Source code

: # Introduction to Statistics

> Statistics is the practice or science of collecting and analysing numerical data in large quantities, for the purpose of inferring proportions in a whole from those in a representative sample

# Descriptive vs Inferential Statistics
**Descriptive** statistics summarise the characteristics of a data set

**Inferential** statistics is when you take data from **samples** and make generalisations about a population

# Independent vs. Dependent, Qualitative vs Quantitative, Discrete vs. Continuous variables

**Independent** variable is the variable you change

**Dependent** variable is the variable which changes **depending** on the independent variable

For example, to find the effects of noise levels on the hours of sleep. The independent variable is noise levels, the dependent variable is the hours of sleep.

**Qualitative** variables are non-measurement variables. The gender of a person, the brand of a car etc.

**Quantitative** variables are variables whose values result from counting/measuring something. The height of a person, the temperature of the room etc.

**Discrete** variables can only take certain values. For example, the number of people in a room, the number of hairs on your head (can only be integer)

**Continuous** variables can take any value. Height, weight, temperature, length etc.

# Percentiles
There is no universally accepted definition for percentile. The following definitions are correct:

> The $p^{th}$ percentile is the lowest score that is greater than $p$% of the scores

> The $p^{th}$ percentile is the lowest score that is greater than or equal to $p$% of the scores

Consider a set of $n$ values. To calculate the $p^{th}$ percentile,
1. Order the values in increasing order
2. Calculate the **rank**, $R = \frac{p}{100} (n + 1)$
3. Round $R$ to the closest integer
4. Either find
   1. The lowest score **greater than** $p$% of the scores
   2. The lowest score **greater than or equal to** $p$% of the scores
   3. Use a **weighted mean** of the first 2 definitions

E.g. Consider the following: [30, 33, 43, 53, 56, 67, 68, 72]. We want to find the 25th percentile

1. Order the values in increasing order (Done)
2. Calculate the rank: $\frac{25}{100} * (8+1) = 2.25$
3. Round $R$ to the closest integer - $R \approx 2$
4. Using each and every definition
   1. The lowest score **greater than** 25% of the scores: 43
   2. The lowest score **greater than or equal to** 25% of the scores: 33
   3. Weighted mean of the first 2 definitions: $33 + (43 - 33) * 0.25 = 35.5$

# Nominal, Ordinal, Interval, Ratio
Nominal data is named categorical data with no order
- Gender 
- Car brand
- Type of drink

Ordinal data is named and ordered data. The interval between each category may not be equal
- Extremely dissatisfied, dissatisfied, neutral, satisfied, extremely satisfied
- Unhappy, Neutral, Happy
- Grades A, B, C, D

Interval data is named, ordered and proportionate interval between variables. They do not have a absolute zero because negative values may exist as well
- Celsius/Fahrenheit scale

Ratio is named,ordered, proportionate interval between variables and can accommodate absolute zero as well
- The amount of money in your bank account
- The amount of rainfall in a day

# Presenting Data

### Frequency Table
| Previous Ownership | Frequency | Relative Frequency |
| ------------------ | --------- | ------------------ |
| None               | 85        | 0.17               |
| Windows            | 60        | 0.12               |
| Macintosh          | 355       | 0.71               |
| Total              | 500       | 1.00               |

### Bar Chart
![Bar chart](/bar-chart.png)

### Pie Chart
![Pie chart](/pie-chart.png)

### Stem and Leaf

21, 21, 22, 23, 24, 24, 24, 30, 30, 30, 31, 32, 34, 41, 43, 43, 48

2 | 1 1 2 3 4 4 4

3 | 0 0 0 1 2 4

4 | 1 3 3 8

ASSIGNMENT: In the records above, find the line containing "of a car etc." and restate word for word every line from the first through that one.

ANSWER TO THIS EXERCISE:
Source code

: # Introduction to Statistics

> Statistics is the practice or science of collecting and analysing numerical data in large quantities, for the purpose of inferring proportions in a whole from those in a representative sample

# Descriptive vs Inferential Statistics
**Descriptive** statistics summarise the characteristics of a data set

**Inferential** statistics is when you take data from **samples** and make generalisations about a population

# Independent vs. Dependent, Qualitative vs Quantitative, Discrete vs. Continuous variables

**Independent** variable is the variable you change

**Dependent** variable is the variable which changes **depending** on the independent variable

For example, to find the effects of noise levels on the hours of sleep. The independent variable is noise levels, the dependent variable is the hours of sleep.

**Qualitative** variables are non-measurement variables. The gender of a person, the brand of a car etc.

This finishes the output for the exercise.